To verify that hypothesis, I have added the third class:

object class
  method m1
  method m2
end-class wc3
:noname drop ." method m1 in wc3" ; wc2 defines m1
:noname drop ." method m2 in wc3" ; wc2 defines m2
wc3 new constant xx3

Indeed, the tests below show, that x, y, m1, m2 are simply translated to the method numbers:

xx3 x method m1 in wc2 ok
xx3 y method m2 in wc2 ok
xx3 m1 method m1 in wc2 ok
xx1 m1 method y in wc1 ok

Is there another simple Forth library that supports classes with non-unique method names?

Answer 1

There are too many OOP implementations to test them all in swapforth and point you some specific variant.

In general, there are only two options:

1. Known class at compile time (and possible early binding).
2. Unknown class at compile time (and late binding).

Hence, in case of early binding you need to specify a class in some way along with a method (in a place of the method call).

So, if you want to use a grammar like the following:

xx1  dup >r  x  r> y
xx2  dup >r  y  r> x 

— the only options is late binding. Is it acceptable?
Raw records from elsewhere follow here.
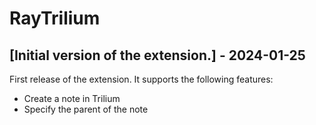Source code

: # RayTrilium

## [Initial version of the extension.] - 2024-01-25

First release of the extension. It supports the following features:

- Create a note in Trilium
- Specify the parent of the note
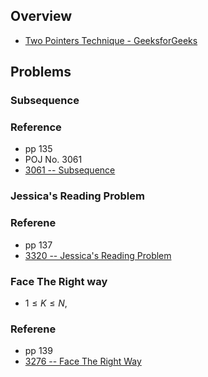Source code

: ## Overview
* [Two Pointers Technique - GeeksforGeeks](https://www.geeksforgeeks.org/two-pointers-technique/)

## Problems

### Subsequence

### Reference
* pp 135
* POJ No. 3061
* [3061 -- Subsequence](http://poj.org/problem?id=3061)

### Jessica's Reading Problem

### Referene
* pp 137
* [3320 -- Jessica's Reading Problem](http://poj.org/problem?id=3320)

### Face The Right way

* $1 \le K \le N$,

### Referene
* pp 139
* [3276 -- Face The Right Way](http://poj.org/problem?id=3276)
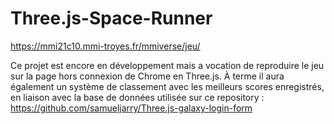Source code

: # Three.js-Space-Runner

https://mmi21c10.mmi-troyes.fr/mmiverse/jeu/

Ce projet est encore en développement mais a vocation de reproduire le jeu sur la page hors connexion de Chrome en Three.js.
À terme il aura également un système de classement avec les meilleurs scores enregistrés, en liaison avec la base de données utilisée sur ce repository :
https://github.com/samueljarry/Three.js-galaxy-login-form
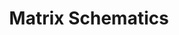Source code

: ---
title: Matrix Schematics
description: A schematic drawing of a virtual machine that works as an orchestration of containers within a swarm. detailed, precise, 3 d render, trending on artstation, cyberpunk, science fiction, art design
img: https://i.imgur.com/rnHcsYp.png
tags:
- ai-art
ipfs: https://ipfs.pollinations.ai/ipfs/QmaAcoVQAnQMQdChxMPYCkysJh2pqo5qY6H9nbP4zPHgcd?filename=00005.png
imgur: https://i.imgur.com/rnHcsYp.png
gdrive: false
dropbox: false
rareicon: false
---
In the case of late binding a method will be resolved in run-time. Implementation can be based on the standard wordlists (search occurs among the methods of the corresponding class only), or even on the own hash-tables.

In case of early binding either parsing words or lexeme resolvers mechanism (recognizers) should be used. A usage example could look like the following:

• a) ^ is an immediate parsing word:

  xx1  dup >r  ^ wc1#x   r>  ^ wc1#y
  xx2  dup >r  ^ wc2#y   r>  ^ wc2#x
  

• b) . is a possible syntax for qualification of the methods:

  xx1  dup >r  wc1.x   r>  wc1.y
  xx2  dup >r  wc2.y   r>  wc2.x
  

So, unqualified method call can be used inside a class definition only. Outside the class definition the methods should be always qualified.
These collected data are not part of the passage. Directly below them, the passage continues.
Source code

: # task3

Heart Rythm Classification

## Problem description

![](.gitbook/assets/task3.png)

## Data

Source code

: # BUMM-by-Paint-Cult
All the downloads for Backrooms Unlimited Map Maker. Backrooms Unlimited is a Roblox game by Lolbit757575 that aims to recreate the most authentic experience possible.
In other typed languages a method is qualified via variable identifier (since the variable type is known in advance). In Forth it should work without variables at all.

In absent of "wordlist" or resolvers API — they can be easy implemented along with outer interpreter loop.

Answer 2

A possible alternative to a library like mini-oof.fs is to take advantage of the Forth internal features for handle complexity, namely the ability to distribute the sourcecode over different files. File “gui.fs” is equal to the class gui, while file “physics.fs” stores all the physics. In each file, variables and methods are defined in the normal Forth syntax, that means with:

variable x
variable y
: getx
: gety

The concept was described as “Ascetic Programming” in a talk at a meeting of the Silicon Valley Forth Interest Group (SVIG): “Samuel A. Falvo II: Follow Up to OO Extensions Considered Harmful, Forth Day November 2010 Meeting Notes"